(Provided material):
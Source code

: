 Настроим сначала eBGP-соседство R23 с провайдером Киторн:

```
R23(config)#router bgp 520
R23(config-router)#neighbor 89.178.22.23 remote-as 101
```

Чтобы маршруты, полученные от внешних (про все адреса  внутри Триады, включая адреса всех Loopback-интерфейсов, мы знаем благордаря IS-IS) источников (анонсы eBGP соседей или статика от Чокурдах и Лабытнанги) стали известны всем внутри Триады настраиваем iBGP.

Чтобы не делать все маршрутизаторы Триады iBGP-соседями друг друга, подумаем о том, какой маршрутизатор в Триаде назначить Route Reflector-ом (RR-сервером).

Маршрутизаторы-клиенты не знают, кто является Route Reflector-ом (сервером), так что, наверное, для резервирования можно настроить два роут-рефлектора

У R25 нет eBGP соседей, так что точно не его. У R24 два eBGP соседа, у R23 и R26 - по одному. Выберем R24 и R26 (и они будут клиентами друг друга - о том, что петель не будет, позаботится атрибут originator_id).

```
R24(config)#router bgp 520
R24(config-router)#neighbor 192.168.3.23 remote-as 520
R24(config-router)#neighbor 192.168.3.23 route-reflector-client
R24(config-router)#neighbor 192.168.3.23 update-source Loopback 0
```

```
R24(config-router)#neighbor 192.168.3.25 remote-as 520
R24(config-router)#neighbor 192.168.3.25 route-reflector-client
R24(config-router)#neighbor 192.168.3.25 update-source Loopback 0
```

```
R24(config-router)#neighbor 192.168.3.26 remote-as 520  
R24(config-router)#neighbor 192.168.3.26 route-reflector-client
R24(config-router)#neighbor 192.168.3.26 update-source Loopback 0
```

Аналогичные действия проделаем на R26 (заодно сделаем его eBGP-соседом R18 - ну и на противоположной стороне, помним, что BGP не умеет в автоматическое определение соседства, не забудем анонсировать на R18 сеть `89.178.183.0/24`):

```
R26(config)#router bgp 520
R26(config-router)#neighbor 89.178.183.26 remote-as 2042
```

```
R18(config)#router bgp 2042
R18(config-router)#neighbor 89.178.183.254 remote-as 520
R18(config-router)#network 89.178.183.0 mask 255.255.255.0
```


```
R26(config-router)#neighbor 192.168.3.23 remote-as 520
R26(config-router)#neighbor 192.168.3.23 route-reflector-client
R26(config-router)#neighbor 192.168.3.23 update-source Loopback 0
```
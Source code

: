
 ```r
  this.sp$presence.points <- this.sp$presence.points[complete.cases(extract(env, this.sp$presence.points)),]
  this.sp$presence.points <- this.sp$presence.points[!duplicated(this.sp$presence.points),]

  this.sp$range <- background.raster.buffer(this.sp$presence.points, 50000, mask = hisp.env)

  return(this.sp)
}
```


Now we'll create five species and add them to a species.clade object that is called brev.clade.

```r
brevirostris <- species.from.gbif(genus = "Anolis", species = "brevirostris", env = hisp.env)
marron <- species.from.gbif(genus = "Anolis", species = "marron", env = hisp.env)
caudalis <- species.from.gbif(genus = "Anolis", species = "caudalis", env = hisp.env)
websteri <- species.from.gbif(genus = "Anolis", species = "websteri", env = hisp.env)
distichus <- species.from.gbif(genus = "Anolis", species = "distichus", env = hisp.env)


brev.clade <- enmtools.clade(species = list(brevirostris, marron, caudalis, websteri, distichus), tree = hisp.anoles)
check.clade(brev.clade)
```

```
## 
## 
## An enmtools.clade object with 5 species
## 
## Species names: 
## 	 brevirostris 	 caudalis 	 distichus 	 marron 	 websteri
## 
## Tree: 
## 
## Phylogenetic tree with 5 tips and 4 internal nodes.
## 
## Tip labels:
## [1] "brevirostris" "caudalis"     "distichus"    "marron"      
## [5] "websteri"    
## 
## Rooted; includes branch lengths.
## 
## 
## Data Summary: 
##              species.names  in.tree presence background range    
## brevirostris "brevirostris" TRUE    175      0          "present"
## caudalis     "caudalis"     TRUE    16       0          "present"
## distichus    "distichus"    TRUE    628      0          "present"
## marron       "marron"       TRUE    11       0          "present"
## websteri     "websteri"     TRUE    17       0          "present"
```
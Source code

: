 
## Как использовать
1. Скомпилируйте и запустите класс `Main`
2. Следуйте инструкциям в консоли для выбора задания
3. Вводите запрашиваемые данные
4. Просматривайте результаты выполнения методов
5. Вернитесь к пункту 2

(What to work on): All lines in the entries above that hold the word "TRUE" need to be copied.

(Task result):
## brevirostris "brevirostris" TRUE    175      0          "present"
## caudalis     "caudalis"     TRUE    16       0          "present"
## distichus    "distichus"    TRUE    628      0          "present"
## marron       "marron"       TRUE    11       0          "present"
## websteri     "websteri"     TRUE    17       0          "present"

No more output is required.